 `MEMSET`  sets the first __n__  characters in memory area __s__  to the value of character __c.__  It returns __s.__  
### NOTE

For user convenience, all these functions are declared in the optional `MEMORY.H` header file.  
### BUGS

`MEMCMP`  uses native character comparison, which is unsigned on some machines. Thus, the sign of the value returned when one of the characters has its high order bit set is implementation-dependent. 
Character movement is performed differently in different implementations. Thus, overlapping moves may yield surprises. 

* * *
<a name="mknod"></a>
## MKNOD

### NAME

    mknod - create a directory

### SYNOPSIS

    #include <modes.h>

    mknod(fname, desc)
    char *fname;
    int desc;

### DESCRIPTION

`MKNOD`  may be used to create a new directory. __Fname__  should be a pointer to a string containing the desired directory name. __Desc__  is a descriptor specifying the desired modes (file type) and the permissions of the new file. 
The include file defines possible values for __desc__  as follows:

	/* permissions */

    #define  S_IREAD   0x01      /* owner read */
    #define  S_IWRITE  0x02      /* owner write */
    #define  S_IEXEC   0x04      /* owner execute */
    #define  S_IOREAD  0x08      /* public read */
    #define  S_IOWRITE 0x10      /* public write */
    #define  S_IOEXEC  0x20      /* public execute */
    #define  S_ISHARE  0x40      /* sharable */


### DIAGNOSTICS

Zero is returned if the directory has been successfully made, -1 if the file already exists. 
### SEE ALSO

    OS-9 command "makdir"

:::::

▶ THE TASK: Give an exact copy of all the data shown above.

▶ YOUR RESPONSE:
 `MEMSET`  sets the first __n__  characters in memory area __s__  to the value of character __c.__  It returns __s.__  
### NOTE

For user convenience, all these functions are declared in the optional `MEMORY.H` header file.  
### BUGS

`MEMCMP`  uses native character comparison, which is unsigned on some machines. Thus, the sign of the value returned when one of the characters has its high order bit set is implementation-dependent. 
Character movement is performed differently in different implementations. Thus, overlapping moves may yield surprises. 

* * *
<a name="mknod"></a>
## MKNOD

### NAME

    mknod - create a directory

### SYNOPSIS

    #include <modes.h>

    mknod(fname, desc)
    char *fname;
    int desc;

### DESCRIPTION

`MKNOD`  may be used to create a new directory. __Fname__  should be a pointer to a string containing the desired directory name. __Desc__  is a descriptor specifying the desired modes (file type) and the permissions of the new file. 
The include file defines possible values for __desc__  as follows:

	/* permissions */

    #define  S_IREAD   0x01      /* owner read */
    #define  S_IWRITE  0x02      /* owner write */
    #define  S_IEXEC   0x04      /* owner execute */
    #define  S_IOREAD  0x08      /* public read */
    #define  S_IOWRITE 0x10      /* public write */
    #define  S_IOEXEC  0x20      /* public execute */
    #define  S_ISHARE  0x40      /* sharable */


### DIAGNOSTICS

Zero is returned if the directory has been successfully made, -1 if the file already exists. 
### SEE ALSO

    OS-9 command "makdir"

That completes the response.